Work request:
The listing that follows must be retyped exactly, without its pictures.

Records for the task:
+---+
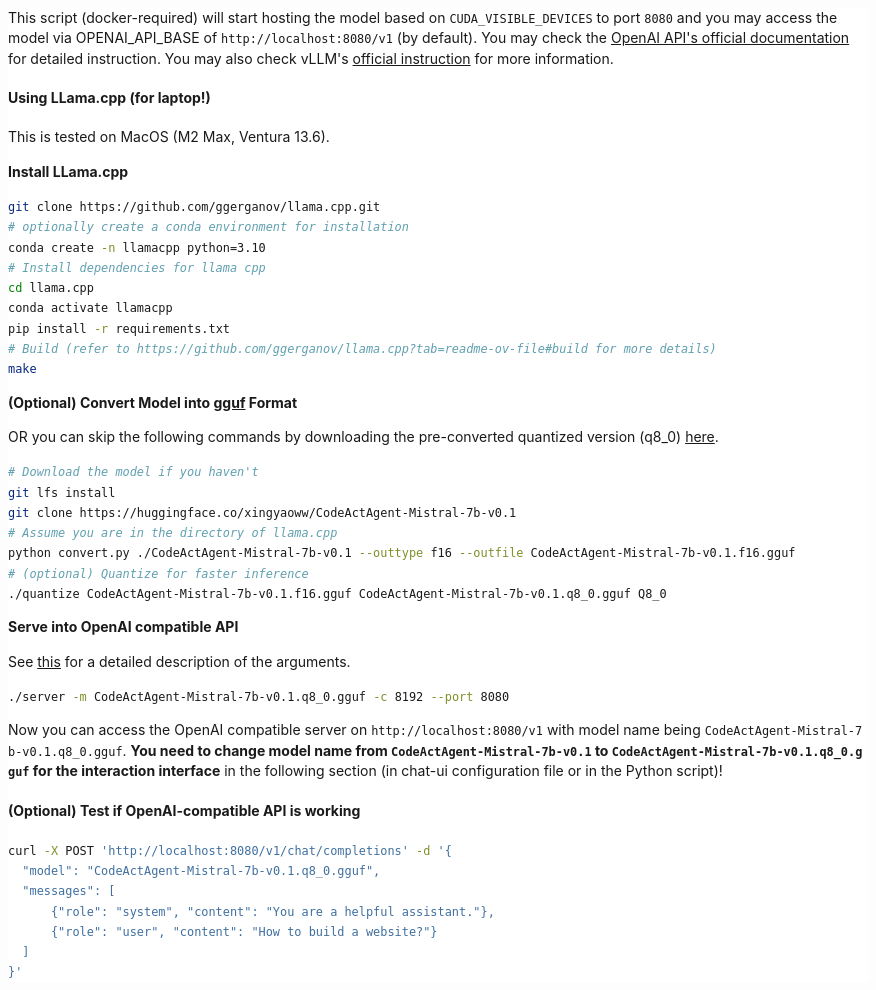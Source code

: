 This script (docker-required) will start hosting the model based on `CUDA_VISIBLE_DEVICES` to port `8080` and you may access the model via OPENAI_API_BASE of `http://localhost:8080/v1` (by default). You may check the [OpenAI API's official documentation](https://platform.openai.com/docs/api-reference/chat/create) for detailed instruction. You may also check vLLM's [official instruction](https://vllm.ai/) for more information.

#### Using LLama.cpp (for laptop!)

This is tested on MacOS (M2 Max, Ventura 13.6).

**Install LLama.cpp**
```bash
git clone https://github.com/ggerganov/llama.cpp.git
# optionally create a conda environment for installation
conda create -n llamacpp python=3.10
# Install dependencies for llama cpp
cd llama.cpp
conda activate llamacpp
pip install -r requirements.txt
# Build (refer to https://github.com/ggerganov/llama.cpp?tab=readme-ov-file#build for more details)
make
```

**(Optional) Convert Model into [gguf](https://github.com/ggerganov/ggml/blob/master/docs/gguf.md) Format**

OR you can skip the following commands by downloading the pre-converted quantized version (q8_0) [here](https://huggingface.co/xingyaoww/CodeActAgent-Mistral-7b-v0.1.q8_0.gguf).
```bash
# Download the model if you haven't
git lfs install
git clone https://huggingface.co/xingyaoww/CodeActAgent-Mistral-7b-v0.1
# Assume you are in the directory of llama.cpp
python convert.py ./CodeActAgent-Mistral-7b-v0.1 --outtype f16 --outfile CodeActAgent-Mistral-7b-v0.1.f16.gguf
# (optional) Quantize for faster inference
./quantize CodeActAgent-Mistral-7b-v0.1.f16.gguf CodeActAgent-Mistral-7b-v0.1.q8_0.gguf Q8_0
```

**Serve into OpenAI compatible API**

See [this](https://github.com/ggerganov/llama.cpp/tree/master/examples/server#llamacpp-http-server) for a detailed description of the arguments.
```bash
./server -m CodeActAgent-Mistral-7b-v0.1.q8_0.gguf -c 8192 --port 8080
```

Now you can access the OpenAI compatible server on `http://localhost:8080/v1` with model name being `CodeActAgent-Mistral-7b-v0.1.q8_0.gguf`. **You need to change model name from `CodeActAgent-Mistral-7b-v0.1` to `CodeActAgent-Mistral-7b-v0.1.q8_0.gguf` for the interaction interface** in the following section (in chat-ui configuration file or in the Python script)!

#### (Optional) Test if OpenAI-compatible API is working
```bash
curl -X POST 'http://localhost:8080/v1/chat/completions' -d '{
  "model": "CodeActAgent-Mistral-7b-v0.1.q8_0.gguf",
  "messages": [
      {"role": "system", "content": "You are a helpful assistant."},
      {"role": "user", "content": "How to build a website?"}
  ]
}'
```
+---+
Task output:
Source code

: This script (docker-required) will start hosting the model based on `CUDA_VISIBLE_DEVICES` to port `8080` and you may access the model via OPENAI_API_BASE of `http://localhost:8080/v1` (by default). You may check the [OpenAI API's official documentation](https://platform.openai.com/docs/api-reference/chat/create) for detailed instruction. You may also check vLLM's [official instruction](https://vllm.ai/) for more information.

#### Using LLama.cpp (for laptop!)

This is tested on MacOS (M2 Max, Ventura 13.6).

**Install LLama.cpp**
```bash
git clone https://github.com/ggerganov/llama.cpp.git
# optionally create a conda environment for installation
conda create -n llamacpp python=3.10
# Install dependencies for llama cpp
cd llama.cpp
conda activate llamacpp
pip install -r requirements.txt
# Build (refer to https://github.com/ggerganov/llama.cpp?tab=readme-ov-file#build for more details)
make
```

**(Optional) Convert Model into [gguf](https://github.com/ggerganov/ggml/blob/master/docs/gguf.md) Format**

OR you can skip the following commands by downloading the pre-converted quantized version (q8_0) [here](https://huggingface.co/xingyaoww/CodeActAgent-Mistral-7b-v0.1.q8_0.gguf).
```bash
# Download the model if you haven't
git lfs install
git clone https://huggingface.co/xingyaoww/CodeActAgent-Mistral-7b-v0.1
# Assume you are in the directory of llama.cpp
python convert.py ./CodeActAgent-Mistral-7b-v0.1 --outtype f16 --outfile CodeActAgent-Mistral-7b-v0.1.f16.gguf
# (optional) Quantize for faster inference
./quantize CodeActAgent-Mistral-7b-v0.1.f16.gguf CodeActAgent-Mistral-7b-v0.1.q8_0.gguf Q8_0
```

**Serve into OpenAI compatible API**

See [this](https://github.com/ggerganov/llama.cpp/tree/master/examples/server#llamacpp-http-server) for a detailed description of the arguments.
```bash
./server -m CodeActAgent-Mistral-7b-v0.1.q8_0.gguf -c 8192 --port 8080
```

Now you can access the OpenAI compatible server on `http://localhost:8080/v1` with model name being `CodeActAgent-Mistral-7b-v0.1.q8_0.gguf`. **You need to change model name from `CodeActAgent-Mistral-7b-v0.1` to `CodeActAgent-Mistral-7b-v0.1.q8_0.gguf` for the interaction interface** in the following section (in chat-ui configuration file or in the Python script)!

#### (Optional) Test if OpenAI-compatible API is working
```bash
curl -X POST 'http://localhost:8080/v1/chat/completions' -d '{
  "model": "CodeActAgent-Mistral-7b-v0.1.q8_0.gguf",
  "messages": [
      {"role": "system", "content": "You are a helpful assistant."},
      {"role": "user", "content": "How to build a website?"}
  ]
}'
```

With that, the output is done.